--- WORK INSTRUCTIONS ---
Look through the records below and say how many lines include "findnodes". Give only that number.

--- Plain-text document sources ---
▬▬▬▬▬▬▬▬▬▬
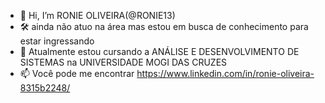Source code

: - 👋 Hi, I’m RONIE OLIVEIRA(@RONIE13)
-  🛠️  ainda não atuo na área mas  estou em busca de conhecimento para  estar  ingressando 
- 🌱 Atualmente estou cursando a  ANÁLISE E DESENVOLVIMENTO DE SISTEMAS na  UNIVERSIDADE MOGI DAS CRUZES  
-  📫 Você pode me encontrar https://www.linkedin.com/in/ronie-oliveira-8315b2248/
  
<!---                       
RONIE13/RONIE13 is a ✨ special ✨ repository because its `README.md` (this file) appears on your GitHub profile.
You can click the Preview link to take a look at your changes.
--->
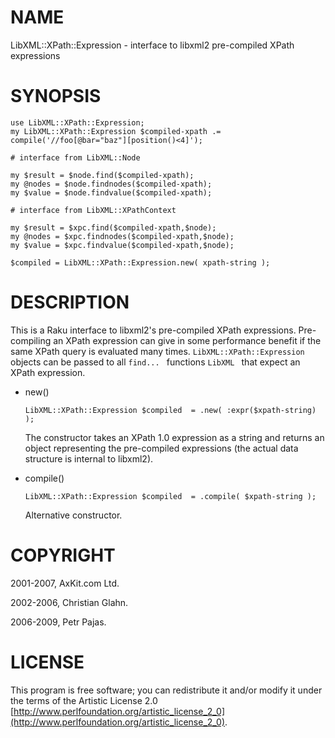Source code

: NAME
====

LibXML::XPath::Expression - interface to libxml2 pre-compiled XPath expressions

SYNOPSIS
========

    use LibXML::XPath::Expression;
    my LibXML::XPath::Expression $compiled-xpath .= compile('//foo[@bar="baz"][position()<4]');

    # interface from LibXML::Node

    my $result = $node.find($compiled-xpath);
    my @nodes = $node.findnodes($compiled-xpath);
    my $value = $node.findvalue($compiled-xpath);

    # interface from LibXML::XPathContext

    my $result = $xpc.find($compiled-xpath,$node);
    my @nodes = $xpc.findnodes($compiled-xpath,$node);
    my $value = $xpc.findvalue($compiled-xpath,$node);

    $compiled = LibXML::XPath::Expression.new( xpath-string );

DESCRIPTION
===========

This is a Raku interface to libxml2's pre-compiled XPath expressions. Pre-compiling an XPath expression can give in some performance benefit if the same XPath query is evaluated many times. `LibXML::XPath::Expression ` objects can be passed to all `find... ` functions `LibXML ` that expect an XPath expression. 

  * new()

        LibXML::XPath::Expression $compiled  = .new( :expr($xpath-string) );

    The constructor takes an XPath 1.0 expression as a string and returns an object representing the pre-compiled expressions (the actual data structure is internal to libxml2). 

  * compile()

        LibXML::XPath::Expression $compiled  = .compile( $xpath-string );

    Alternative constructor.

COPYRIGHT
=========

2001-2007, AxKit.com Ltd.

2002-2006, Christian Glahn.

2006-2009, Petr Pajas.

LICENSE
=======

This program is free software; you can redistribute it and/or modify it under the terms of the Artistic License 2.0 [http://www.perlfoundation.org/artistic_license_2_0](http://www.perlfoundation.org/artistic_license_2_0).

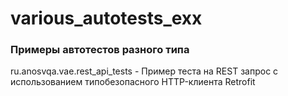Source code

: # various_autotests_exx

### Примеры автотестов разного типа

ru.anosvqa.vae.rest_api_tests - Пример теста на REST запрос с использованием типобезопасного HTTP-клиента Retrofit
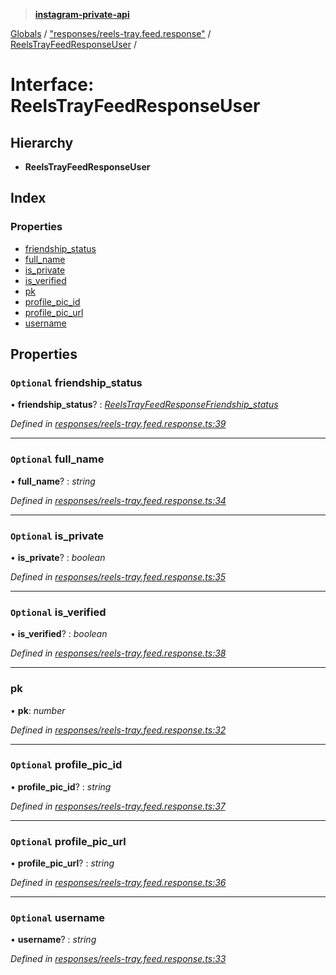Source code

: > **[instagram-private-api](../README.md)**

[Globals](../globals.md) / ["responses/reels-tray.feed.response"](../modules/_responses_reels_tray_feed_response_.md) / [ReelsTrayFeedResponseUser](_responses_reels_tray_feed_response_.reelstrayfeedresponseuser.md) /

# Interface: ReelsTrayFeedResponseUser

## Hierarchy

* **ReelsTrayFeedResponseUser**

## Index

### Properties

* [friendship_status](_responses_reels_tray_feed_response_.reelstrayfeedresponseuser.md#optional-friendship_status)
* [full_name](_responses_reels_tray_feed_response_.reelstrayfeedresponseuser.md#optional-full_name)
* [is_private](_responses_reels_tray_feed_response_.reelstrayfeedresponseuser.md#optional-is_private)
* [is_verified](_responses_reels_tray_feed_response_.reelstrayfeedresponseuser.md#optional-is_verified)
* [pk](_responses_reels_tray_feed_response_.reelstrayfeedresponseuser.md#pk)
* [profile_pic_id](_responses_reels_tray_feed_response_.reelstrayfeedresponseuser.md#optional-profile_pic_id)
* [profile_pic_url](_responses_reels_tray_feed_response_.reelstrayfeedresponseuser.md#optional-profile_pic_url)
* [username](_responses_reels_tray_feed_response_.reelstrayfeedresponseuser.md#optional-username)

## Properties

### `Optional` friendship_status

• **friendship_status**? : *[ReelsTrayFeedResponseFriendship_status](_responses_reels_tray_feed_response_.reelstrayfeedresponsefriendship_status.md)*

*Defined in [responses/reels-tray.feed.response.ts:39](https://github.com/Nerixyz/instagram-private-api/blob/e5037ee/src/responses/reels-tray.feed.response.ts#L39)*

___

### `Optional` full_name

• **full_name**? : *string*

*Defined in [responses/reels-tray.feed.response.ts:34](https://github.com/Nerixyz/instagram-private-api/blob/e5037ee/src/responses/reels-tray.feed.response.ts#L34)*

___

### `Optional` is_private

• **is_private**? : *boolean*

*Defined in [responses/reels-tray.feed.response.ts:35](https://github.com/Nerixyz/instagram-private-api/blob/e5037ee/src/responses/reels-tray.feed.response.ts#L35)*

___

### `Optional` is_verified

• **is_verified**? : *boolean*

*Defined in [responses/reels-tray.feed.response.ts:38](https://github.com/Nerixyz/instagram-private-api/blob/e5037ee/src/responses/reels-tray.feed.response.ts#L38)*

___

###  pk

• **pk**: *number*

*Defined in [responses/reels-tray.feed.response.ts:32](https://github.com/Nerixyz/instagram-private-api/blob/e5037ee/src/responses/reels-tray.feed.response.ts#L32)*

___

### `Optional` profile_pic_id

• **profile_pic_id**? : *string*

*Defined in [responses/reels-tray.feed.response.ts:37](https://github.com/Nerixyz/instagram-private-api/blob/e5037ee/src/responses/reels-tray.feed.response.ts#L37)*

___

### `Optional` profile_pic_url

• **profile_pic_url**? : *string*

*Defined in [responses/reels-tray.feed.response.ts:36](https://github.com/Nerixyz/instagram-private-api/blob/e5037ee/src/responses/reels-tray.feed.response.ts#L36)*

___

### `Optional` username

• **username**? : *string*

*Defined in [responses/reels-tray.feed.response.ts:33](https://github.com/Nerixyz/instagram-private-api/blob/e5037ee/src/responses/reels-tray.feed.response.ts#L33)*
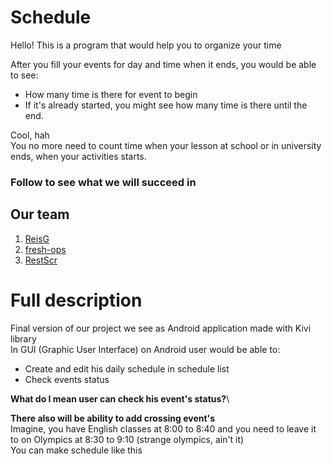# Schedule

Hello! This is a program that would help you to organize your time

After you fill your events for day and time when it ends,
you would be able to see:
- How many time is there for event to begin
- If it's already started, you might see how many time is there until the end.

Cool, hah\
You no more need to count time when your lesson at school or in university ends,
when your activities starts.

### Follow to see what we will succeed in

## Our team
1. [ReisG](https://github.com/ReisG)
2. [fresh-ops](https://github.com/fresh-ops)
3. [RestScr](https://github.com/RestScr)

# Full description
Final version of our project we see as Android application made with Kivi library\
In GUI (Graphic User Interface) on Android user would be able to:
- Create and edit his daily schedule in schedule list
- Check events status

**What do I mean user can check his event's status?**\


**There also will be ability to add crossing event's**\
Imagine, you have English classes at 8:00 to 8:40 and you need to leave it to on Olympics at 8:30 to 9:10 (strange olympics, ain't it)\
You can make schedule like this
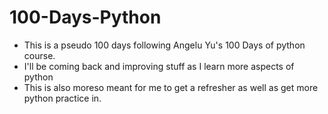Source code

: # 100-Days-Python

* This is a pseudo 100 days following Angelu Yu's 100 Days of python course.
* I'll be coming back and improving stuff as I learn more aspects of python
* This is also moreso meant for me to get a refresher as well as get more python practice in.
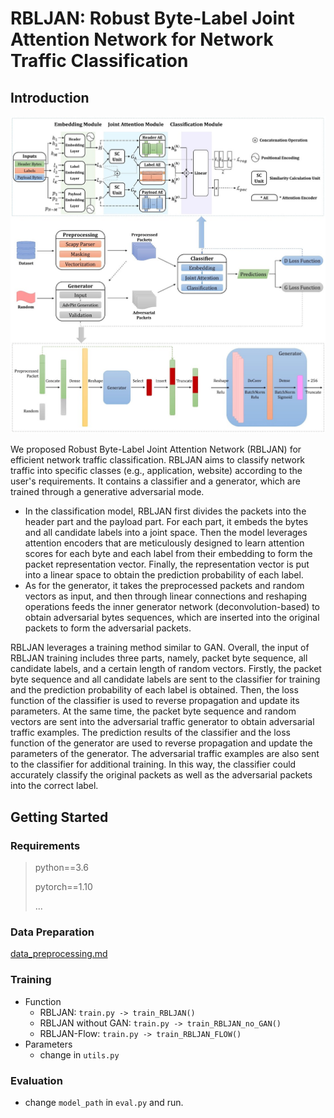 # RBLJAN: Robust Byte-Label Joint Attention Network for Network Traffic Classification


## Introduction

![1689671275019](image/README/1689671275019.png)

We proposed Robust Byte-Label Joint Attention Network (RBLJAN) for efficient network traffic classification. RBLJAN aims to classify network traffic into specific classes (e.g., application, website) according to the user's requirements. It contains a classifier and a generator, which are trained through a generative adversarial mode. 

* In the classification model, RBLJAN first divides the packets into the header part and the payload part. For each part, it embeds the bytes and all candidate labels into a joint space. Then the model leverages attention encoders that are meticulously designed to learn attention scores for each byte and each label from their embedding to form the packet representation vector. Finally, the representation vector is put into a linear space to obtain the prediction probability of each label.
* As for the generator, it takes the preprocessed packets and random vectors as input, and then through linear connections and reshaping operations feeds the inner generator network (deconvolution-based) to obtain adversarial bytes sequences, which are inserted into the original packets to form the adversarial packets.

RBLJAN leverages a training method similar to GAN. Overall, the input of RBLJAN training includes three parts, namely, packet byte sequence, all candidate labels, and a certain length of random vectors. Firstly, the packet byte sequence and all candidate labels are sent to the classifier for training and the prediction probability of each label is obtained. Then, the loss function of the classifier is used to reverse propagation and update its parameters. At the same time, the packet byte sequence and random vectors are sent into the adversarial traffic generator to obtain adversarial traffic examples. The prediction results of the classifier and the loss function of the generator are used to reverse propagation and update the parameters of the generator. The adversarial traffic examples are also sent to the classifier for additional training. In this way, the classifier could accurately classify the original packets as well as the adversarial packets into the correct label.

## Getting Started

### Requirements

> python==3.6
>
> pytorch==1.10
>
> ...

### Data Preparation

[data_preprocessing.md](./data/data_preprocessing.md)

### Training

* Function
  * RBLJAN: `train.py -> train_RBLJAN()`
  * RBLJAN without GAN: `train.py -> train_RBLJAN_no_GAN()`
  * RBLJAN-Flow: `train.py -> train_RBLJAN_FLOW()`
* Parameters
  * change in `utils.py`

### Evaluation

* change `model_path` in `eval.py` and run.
▬▬▬▬▬▬▬▬▬▬
--- WRITTEN REPLY ---
2